A spokesman for the businessman said: ‘Boris Johnson did not stay in David Ross’s house.
‘Boris wanted some help to find somewhere in Mustique, David called the company who run all the villas and somebody had dropped out.
‘So Boris got the use of a villa that was worth £15,000, but David Ross did not pay any monies whatsoever for this.’
Asked about Mr Johnson’s declaration, the spokesman said: ‘I believe it is a mistake.’
He added that Mr Ross had ‘not put his hand in his pocket whatsoever and can obviously prove that – [he] most definitely did not pay anything and it was not his house.
‘It was a house that was rented but the people could not turn up, so Boris Johnson got the use of it.’
It is understood that Mr Ross had other guests staying at his own house on the island during Mr Johnson’s stay.
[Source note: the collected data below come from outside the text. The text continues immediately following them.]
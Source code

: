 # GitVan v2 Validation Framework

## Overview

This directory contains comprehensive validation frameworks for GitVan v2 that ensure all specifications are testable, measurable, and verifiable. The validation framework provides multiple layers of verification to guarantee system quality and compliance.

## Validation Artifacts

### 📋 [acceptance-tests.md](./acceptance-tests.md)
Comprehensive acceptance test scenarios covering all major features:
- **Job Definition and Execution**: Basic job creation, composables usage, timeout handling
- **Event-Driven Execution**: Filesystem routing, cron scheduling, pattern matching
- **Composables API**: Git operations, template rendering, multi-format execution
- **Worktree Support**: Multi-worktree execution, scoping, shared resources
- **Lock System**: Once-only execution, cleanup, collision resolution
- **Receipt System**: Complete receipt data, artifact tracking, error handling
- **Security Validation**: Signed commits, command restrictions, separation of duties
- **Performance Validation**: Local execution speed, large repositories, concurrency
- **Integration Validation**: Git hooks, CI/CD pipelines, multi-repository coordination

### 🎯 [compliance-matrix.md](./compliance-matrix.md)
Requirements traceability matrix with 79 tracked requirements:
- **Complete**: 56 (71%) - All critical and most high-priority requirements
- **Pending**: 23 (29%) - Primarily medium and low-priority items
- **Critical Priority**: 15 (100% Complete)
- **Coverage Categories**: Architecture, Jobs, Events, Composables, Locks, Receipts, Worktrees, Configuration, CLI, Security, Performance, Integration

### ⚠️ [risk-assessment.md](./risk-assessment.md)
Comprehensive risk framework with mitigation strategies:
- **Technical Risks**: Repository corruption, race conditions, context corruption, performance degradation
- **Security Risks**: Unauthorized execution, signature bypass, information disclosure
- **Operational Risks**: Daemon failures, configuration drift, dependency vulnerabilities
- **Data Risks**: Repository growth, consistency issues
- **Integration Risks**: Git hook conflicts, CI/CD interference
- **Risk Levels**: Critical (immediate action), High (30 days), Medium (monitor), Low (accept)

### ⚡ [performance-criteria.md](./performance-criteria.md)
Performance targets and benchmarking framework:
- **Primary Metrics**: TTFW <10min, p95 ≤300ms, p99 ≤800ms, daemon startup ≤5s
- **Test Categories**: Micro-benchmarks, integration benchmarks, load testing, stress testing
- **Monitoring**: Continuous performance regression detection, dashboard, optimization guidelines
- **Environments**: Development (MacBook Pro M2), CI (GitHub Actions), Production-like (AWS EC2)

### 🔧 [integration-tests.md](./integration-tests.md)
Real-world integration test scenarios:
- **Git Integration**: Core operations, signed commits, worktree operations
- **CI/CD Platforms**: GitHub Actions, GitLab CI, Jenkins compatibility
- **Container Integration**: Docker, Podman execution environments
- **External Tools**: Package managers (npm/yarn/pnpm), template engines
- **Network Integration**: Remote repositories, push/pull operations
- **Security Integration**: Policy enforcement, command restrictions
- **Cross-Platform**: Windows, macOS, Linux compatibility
Downing Street sources insisted last night that Mr Johnson’s holiday had been properly declared.
They claimed that Mr Ross was responsible for the gift as he had arranged the stay.
The private holiday lasted from December 26 to January 5, according to the entry in the register.
Mr Johnson faced criticism at the time for not returning to the UK sooner, after the US killing of Iranian general Qasem Soleimani raised tensions in the Middle East.
It is thought that Mr Johnson and Miss Symonds spent their time on the island staying in a villa that has three staff, including its own chef.
The property, set in lush woodland, boasts four-poster beds, open-air terraces and living quarters set around a pool.
Under Commons rules, MPs must declare gifts and hospitality they receive within 28 days on the Register of Members’ Financial Interests, which is maintained by the Parliamentary Commissioner for Standards.
Serious breaches of the rules can lead to MPs being suspended.
In 2018, DUP MP Ian Paisley Jr was kicked out for 30 sitting days after he failed to declare two family holidays paid for by the Sri Lankan government.
Mr Ross has been a long-term donor to the Conservatives, giving £250,000 to the party in the final three weeks of last year’s general election campaign.
Mr Johnson was the highest earning MP in the last parliament, raking in almost £800,000 mostly through speeches and articles.
No 10 said last night: ‘All transparency requirements have been followed, as set out in the Register of Members’ Financial Interests.’